═════ Input ═════

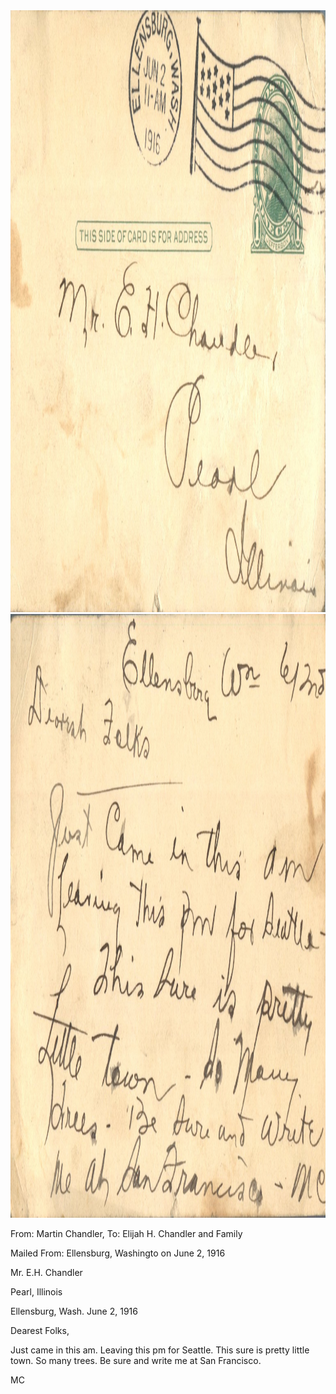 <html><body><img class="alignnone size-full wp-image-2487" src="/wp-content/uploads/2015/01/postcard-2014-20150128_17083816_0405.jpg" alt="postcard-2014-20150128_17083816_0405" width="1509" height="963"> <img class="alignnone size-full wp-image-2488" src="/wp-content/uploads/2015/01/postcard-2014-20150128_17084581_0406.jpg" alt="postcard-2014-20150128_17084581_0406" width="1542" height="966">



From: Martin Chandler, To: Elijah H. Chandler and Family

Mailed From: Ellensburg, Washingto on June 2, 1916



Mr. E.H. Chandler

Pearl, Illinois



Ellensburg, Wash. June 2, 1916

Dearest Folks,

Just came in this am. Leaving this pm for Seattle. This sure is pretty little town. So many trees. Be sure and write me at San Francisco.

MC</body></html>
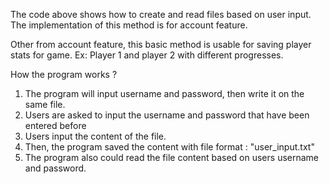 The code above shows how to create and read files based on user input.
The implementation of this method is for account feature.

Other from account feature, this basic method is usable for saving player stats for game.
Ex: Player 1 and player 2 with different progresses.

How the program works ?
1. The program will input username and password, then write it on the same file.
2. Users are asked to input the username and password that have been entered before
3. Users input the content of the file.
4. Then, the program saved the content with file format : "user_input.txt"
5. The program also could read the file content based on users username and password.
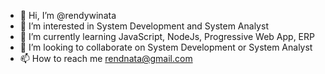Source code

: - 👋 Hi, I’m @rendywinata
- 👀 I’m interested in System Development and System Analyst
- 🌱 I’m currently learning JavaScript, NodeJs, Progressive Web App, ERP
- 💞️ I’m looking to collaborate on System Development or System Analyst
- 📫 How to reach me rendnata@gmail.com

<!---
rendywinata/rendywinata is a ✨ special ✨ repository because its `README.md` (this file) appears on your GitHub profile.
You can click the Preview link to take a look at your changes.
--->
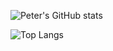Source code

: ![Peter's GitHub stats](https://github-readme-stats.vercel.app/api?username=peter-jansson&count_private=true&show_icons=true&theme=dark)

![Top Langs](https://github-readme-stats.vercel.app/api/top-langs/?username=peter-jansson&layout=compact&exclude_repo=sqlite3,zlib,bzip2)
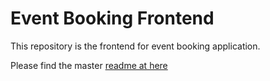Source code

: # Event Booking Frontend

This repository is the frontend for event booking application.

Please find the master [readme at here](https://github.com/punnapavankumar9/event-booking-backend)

═════

§ **Required action**
Could you give the number of lines in the data above that contain the string "stats", with no other words?

§ **Result of this task**
3